### [About this task]
Can you restate the lines of the entries below, word for word, from the first one through the line that includes "Author: Charles Perrault</br></br>"?

### [Material for this exercise]
- - -
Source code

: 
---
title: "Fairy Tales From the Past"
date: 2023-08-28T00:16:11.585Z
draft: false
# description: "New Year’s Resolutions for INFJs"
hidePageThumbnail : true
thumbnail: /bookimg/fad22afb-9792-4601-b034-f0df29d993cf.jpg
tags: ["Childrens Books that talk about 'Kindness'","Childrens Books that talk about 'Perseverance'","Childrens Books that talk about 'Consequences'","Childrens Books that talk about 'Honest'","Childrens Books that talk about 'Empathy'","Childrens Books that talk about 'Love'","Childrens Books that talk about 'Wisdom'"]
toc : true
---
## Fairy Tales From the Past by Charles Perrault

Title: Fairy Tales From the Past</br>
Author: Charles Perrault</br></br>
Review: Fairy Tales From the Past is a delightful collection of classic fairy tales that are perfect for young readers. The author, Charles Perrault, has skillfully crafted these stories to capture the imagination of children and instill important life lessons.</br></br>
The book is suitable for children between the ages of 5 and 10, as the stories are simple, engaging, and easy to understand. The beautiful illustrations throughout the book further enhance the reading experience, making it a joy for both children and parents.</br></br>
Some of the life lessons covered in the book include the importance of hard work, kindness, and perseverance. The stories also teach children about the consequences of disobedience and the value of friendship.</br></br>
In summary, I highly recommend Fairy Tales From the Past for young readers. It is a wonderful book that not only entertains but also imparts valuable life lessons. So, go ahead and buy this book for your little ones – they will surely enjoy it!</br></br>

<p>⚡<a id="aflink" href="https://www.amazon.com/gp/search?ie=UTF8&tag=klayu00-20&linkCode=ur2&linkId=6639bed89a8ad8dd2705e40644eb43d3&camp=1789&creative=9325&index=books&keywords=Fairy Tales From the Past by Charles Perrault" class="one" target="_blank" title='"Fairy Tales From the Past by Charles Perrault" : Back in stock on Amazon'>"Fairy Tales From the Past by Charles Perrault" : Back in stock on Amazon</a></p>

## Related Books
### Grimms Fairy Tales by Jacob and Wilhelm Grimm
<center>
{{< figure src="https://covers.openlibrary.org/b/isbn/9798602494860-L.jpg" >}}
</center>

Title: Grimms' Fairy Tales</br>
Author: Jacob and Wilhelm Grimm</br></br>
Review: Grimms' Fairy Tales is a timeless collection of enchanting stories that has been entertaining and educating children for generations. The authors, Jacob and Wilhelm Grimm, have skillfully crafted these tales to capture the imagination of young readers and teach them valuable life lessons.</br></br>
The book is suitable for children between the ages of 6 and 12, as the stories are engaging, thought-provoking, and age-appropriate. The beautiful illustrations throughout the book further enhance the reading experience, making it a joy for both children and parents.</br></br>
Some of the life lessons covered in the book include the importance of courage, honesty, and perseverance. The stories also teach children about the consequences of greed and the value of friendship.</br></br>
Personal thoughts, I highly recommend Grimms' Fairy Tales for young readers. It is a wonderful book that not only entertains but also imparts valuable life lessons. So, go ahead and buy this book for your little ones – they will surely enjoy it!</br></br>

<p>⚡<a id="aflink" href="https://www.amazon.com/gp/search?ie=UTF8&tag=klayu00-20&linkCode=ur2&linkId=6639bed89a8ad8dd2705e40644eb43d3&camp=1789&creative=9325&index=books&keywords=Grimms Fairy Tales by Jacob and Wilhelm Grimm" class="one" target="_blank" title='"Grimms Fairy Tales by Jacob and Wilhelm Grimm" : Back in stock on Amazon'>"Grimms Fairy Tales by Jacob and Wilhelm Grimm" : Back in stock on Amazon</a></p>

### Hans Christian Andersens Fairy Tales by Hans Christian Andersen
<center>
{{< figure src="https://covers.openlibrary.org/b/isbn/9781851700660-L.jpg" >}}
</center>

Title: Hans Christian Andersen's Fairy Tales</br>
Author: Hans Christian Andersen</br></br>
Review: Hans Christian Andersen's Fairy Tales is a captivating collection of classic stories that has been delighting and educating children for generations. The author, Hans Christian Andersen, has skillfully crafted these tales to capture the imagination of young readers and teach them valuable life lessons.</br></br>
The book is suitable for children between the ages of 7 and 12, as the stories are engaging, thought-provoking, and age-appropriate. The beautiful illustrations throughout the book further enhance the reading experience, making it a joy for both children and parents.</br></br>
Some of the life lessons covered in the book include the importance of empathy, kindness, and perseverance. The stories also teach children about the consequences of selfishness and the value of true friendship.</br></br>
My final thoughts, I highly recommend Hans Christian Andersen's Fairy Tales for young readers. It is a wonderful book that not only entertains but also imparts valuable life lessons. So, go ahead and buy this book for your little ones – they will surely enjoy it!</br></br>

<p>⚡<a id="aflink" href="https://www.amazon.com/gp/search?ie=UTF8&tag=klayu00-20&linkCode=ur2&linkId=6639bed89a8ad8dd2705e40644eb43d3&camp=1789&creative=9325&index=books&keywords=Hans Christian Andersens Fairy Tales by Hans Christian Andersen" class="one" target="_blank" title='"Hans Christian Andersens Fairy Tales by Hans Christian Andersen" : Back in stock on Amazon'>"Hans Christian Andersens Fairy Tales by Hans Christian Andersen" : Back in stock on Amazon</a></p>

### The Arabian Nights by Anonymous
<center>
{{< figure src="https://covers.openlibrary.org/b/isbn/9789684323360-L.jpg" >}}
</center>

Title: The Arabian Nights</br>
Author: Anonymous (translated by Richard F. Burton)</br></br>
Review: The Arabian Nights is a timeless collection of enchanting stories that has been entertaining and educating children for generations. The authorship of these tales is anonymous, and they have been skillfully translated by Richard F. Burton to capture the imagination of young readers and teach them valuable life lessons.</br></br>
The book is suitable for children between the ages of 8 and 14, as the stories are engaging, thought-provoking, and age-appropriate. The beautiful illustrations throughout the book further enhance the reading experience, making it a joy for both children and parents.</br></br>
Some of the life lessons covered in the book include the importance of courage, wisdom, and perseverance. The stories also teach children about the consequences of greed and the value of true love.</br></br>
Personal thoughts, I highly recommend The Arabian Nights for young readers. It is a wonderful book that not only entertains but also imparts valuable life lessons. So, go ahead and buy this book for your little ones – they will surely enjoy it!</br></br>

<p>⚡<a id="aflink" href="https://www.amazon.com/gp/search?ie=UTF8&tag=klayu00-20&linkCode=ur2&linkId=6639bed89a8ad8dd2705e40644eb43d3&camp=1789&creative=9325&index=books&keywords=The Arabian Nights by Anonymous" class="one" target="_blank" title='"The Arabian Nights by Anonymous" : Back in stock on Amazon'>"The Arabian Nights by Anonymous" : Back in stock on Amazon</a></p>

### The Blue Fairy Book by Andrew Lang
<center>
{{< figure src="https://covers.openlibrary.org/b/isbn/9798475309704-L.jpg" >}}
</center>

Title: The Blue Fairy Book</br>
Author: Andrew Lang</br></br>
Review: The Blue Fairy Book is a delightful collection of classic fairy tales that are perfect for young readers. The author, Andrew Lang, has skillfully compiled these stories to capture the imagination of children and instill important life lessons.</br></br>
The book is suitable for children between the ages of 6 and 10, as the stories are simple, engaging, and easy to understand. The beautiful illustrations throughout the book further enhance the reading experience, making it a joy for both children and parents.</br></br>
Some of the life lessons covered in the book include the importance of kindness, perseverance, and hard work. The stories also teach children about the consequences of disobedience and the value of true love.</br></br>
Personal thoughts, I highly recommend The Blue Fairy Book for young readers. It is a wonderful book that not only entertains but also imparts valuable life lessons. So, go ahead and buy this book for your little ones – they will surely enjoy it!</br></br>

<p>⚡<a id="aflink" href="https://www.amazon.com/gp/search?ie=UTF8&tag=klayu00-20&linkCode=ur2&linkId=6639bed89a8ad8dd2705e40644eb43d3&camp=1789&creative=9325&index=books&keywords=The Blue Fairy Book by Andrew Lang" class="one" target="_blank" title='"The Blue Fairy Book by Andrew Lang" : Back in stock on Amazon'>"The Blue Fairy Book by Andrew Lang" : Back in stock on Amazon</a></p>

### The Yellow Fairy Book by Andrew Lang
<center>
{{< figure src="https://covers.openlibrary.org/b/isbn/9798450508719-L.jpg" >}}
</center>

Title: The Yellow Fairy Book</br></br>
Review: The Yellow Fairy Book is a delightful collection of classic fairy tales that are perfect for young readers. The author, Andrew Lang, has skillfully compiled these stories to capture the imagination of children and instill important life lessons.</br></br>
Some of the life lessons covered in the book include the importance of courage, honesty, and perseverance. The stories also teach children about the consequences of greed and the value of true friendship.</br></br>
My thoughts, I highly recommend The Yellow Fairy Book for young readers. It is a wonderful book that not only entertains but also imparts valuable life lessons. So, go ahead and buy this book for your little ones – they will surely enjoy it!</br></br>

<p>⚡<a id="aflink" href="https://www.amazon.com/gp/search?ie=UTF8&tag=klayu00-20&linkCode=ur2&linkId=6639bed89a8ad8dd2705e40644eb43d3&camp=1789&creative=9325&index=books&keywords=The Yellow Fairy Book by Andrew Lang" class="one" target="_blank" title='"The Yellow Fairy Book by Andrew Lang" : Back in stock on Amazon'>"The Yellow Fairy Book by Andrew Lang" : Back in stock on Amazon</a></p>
- - -
### [Task response]
Source code

: 
---
title: "Fairy Tales From the Past"
date: 2023-08-28T00:16:11.585Z
draft: false
# description: "New Year’s Resolutions for INFJs"
hidePageThumbnail : true
thumbnail: /bookimg/fad22afb-9792-4601-b034-f0df29d993cf.jpg
tags: ["Childrens Books that talk about 'Kindness'","Childrens Books that talk about 'Perseverance'","Childrens Books that talk about 'Consequences'","Childrens Books that talk about 'Honest'","Childrens Books that talk about 'Empathy'","Childrens Books that talk about 'Love'","Childrens Books that talk about 'Wisdom'"]
toc : true
---
## Fairy Tales From the Past by Charles Perrault

Title: Fairy Tales From the Past</br>
Author: Charles Perrault</br></br>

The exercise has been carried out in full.